▸ Assigned task
The answer must be every record below, repeated exactly.

▸ Data extracted from a collection
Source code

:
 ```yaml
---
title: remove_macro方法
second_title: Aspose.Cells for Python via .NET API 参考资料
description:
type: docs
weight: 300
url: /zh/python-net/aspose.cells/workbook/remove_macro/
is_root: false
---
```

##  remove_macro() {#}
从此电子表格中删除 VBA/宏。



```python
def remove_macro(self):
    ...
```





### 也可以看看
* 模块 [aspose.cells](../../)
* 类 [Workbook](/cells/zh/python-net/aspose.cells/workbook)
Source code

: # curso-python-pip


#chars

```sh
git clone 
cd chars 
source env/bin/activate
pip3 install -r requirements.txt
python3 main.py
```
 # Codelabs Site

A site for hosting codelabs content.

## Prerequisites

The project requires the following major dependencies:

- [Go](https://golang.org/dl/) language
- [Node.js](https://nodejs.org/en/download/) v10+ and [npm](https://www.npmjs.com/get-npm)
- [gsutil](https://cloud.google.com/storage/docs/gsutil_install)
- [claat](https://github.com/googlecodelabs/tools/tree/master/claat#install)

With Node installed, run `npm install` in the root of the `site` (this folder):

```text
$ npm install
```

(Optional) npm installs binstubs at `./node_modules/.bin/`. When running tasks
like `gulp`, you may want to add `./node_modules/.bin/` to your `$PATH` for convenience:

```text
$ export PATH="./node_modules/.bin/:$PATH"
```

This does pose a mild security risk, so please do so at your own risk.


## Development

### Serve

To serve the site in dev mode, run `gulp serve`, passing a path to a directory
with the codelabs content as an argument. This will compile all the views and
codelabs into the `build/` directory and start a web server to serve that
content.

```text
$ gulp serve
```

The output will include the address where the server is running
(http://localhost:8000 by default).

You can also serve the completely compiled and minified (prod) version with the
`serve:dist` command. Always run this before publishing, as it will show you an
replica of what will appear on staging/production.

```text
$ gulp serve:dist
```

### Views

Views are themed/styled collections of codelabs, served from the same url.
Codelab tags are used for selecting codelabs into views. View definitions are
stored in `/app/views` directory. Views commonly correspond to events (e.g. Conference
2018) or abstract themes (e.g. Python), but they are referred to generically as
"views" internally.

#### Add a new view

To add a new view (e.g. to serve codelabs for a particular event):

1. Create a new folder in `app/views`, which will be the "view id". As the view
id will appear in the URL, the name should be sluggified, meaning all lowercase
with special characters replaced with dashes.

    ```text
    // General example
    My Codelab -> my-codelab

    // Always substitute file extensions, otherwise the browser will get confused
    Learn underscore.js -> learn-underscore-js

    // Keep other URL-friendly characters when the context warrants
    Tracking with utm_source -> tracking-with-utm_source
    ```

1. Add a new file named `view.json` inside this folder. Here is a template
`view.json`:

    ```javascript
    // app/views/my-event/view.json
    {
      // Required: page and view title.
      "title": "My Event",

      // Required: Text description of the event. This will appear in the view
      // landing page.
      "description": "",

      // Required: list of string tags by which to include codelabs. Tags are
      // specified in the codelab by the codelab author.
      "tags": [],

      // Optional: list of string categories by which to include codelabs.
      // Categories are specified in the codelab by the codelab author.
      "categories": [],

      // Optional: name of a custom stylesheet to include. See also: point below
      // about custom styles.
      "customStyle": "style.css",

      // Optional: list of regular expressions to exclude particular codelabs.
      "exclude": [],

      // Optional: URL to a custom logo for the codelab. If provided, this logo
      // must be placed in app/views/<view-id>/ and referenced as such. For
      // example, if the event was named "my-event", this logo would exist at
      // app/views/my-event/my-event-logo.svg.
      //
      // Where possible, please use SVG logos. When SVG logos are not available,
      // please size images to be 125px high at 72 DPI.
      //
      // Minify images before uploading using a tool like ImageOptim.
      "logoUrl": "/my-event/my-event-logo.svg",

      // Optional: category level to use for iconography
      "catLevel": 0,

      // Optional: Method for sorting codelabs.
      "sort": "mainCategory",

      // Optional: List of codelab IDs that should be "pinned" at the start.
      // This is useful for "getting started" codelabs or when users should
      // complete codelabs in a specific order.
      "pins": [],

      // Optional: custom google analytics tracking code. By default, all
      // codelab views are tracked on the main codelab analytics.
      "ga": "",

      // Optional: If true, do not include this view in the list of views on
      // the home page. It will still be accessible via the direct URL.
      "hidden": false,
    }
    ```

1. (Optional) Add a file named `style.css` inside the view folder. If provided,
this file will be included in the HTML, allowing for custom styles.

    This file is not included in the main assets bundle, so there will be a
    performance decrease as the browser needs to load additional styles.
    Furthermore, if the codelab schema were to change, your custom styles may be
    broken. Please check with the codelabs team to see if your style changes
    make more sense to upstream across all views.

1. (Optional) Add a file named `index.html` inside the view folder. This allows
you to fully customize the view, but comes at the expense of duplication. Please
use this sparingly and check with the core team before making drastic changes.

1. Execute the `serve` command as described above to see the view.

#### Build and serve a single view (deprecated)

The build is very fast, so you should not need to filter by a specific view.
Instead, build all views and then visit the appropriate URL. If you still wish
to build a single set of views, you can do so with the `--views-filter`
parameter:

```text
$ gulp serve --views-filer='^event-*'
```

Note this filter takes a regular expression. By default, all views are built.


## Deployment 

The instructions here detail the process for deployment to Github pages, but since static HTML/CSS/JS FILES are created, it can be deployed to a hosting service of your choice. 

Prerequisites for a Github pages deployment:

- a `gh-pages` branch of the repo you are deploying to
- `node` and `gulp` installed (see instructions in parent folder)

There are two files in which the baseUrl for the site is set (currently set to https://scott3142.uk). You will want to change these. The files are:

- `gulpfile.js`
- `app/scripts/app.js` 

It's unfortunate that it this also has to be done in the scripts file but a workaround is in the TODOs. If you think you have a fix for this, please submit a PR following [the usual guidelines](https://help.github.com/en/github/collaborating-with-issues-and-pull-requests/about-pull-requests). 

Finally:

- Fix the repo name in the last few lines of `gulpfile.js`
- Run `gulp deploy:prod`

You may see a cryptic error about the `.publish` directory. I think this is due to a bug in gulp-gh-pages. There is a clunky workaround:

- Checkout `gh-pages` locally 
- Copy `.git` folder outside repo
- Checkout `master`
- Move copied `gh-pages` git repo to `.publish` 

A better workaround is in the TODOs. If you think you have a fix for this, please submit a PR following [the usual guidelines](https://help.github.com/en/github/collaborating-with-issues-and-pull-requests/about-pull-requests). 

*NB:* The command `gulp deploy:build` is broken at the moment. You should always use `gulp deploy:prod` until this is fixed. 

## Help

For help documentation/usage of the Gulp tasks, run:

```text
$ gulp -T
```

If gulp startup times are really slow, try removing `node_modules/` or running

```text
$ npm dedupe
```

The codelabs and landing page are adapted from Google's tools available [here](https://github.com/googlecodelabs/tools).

▸ Final answer
Source code

:
 ```yaml
---
title: remove_macro方法
second_title: Aspose.Cells for Python via .NET API 参考资料
description:
type: docs
weight: 300
url: /zh/python-net/aspose.cells/workbook/remove_macro/
is_root: false
---
```

##  remove_macro() {#}
从此电子表格中删除 VBA/宏。



```python
def remove_macro(self):
    ...
```





### 也可以看看
* 模块 [aspose.cells](../../)
* 类 [Workbook](/cells/zh/python-net/aspose.cells/workbook)
Source code

: # curso-python-pip


#chars

```sh
git clone 
cd chars 
source env/bin/activate
pip3 install -r requirements.txt
python3 main.py
```
 # Codelabs Site

A site for hosting codelabs content.

## Prerequisites

The project requires the following major dependencies:

- [Go](https://golang.org/dl/) language
- [Node.js](https://nodejs.org/en/download/) v10+ and [npm](https://www.npmjs.com/get-npm)
- [gsutil](https://cloud.google.com/storage/docs/gsutil_install)
- [claat](https://github.com/googlecodelabs/tools/tree/master/claat#install)

With Node installed, run `npm install` in the root of the `site` (this folder):

```text
$ npm install
```

(Optional) npm installs binstubs at `./node_modules/.bin/`. When running tasks
like `gulp`, you may want to add `./node_modules/.bin/` to your `$PATH` for convenience:

```text
$ export PATH="./node_modules/.bin/:$PATH"
```

This does pose a mild security risk, so please do so at your own risk.


## Development

### Serve

To serve the site in dev mode, run `gulp serve`, passing a path to a directory
with the codelabs content as an argument. This will compile all the views and
codelabs into the `build/` directory and start a web server to serve that
content.

```text
$ gulp serve
```

The output will include the address where the server is running
(http://localhost:8000 by default).

You can also serve the completely compiled and minified (prod) version with the
`serve:dist` command. Always run this before publishing, as it will show you an
replica of what will appear on staging/production.

```text
$ gulp serve:dist
```

### Views

Views are themed/styled collections of codelabs, served from the same url.
Codelab tags are used for selecting codelabs into views. View definitions are
stored in `/app/views` directory. Views commonly correspond to events (e.g. Conference
2018) or abstract themes (e.g. Python), but they are referred to generically as
"views" internally.

#### Add a new view

To add a new view (e.g. to serve codelabs for a particular event):

1. Create a new folder in `app/views`, which will be the "view id". As the view
id will appear in the URL, the name should be sluggified, meaning all lowercase
with special characters replaced with dashes.

    ```text
    // General example
    My Codelab -> my-codelab

    // Always substitute file extensions, otherwise the browser will get confused
    Learn underscore.js -> learn-underscore-js

    // Keep other URL-friendly characters when the context warrants
    Tracking with utm_source -> tracking-with-utm_source
    ```

1. Add a new file named `view.json` inside this folder. Here is a template
`view.json`:

    ```javascript
    // app/views/my-event/view.json
    {
      // Required: page and view title.
      "title": "My Event",

      // Required: Text description of the event. This will appear in the view
      // landing page.
      "description": "",

      // Required: list of string tags by which to include codelabs. Tags are
      // specified in the codelab by the codelab author.
      "tags": [],

      // Optional: list of string categories by which to include codelabs.
      // Categories are specified in the codelab by the codelab author.
      "categories": [],

      // Optional: name of a custom stylesheet to include. See also: point below
      // about custom styles.
      "customStyle": "style.css",

      // Optional: list of regular expressions to exclude particular codelabs.
      "exclude": [],

      // Optional: URL to a custom logo for the codelab. If provided, this logo
      // must be placed in app/views/<view-id>/ and referenced as such. For
      // example, if the event was named "my-event", this logo would exist at
      // app/views/my-event/my-event-logo.svg.
      //
      // Where possible, please use SVG logos. When SVG logos are not available,
      // please size images to be 125px high at 72 DPI.
      //
      // Minify images before uploading using a tool like ImageOptim.
      "logoUrl": "/my-event/my-event-logo.svg",

      // Optional: category level to use for iconography
      "catLevel": 0,

      // Optional: Method for sorting codelabs.
      "sort": "mainCategory",

      // Optional: List of codelab IDs that should be "pinned" at the start.
      // This is useful for "getting started" codelabs or when users should
      // complete codelabs in a specific order.
      "pins": [],

      // Optional: custom google analytics tracking code. By default, all
      // codelab views are tracked on the main codelab analytics.
      "ga": "",

      // Optional: If true, do not include this view in the list of views on
      // the home page. It will still be accessible via the direct URL.
      "hidden": false,
    }
    ```

1. (Optional) Add a file named `style.css` inside the view folder. If provided,
this file will be included in the HTML, allowing for custom styles.

    This file is not included in the main assets bundle, so there will be a
    performance decrease as the browser needs to load additional styles.
    Furthermore, if the codelab schema were to change, your custom styles may be
    broken. Please check with the codelabs team to see if your style changes
    make more sense to upstream across all views.

1. (Optional) Add a file named `index.html` inside the view folder. This allows
you to fully customize the view, but comes at the expense of duplication. Please
use this sparingly and check with the core team before making drastic changes.

1. Execute the `serve` command as described above to see the view.

#### Build and serve a single view (deprecated)

The build is very fast, so you should not need to filter by a specific view.
Instead, build all views and then visit the appropriate URL. If you still wish
to build a single set of views, you can do so with the `--views-filter`
parameter:

```text
$ gulp serve --views-filer='^event-*'
```

Note this filter takes a regular expression. By default, all views are built.


## Deployment 

The instructions here detail the process for deployment to Github pages, but since static HTML/CSS/JS FILES are created, it can be deployed to a hosting service of your choice. 

Prerequisites for a Github pages deployment:

- a `gh-pages` branch of the repo you are deploying to
- `node` and `gulp` installed (see instructions in parent folder)

There are two files in which the baseUrl for the site is set (currently set to https://scott3142.uk). You will want to change these. The files are:

- `gulpfile.js`
- `app/scripts/app.js` 

It's unfortunate that it this also has to be done in the scripts file but a workaround is in the TODOs. If you think you have a fix for this, please submit a PR following [the usual guidelines](https://help.github.com/en/github/collaborating-with-issues-and-pull-requests/about-pull-requests). 

Finally:

- Fix the repo name in the last few lines of `gulpfile.js`
- Run `gulp deploy:prod`

You may see a cryptic error about the `.publish` directory. I think this is due to a bug in gulp-gh-pages. There is a clunky workaround:

- Checkout `gh-pages` locally 
- Copy `.git` folder outside repo
- Checkout `master`
- Move copied `gh-pages` git repo to `.publish` 

A better workaround is in the TODOs. If you think you have a fix for this, please submit a PR following [the usual guidelines](https://help.github.com/en/github/collaborating-with-issues-and-pull-requests/about-pull-requests). 

*NB:* The command `gulp deploy:build` is broken at the moment. You should always use `gulp deploy:prod` until this is fixed. 

## Help

For help documentation/usage of the Gulp tasks, run:

```text
$ gulp -T
```

If gulp startup times are really slow, try removing `node_modules/` or running

```text
$ npm dedupe
```

The codelabs and landing page are adapted from Google's tools available [here](https://github.com/googlecodelabs/tools).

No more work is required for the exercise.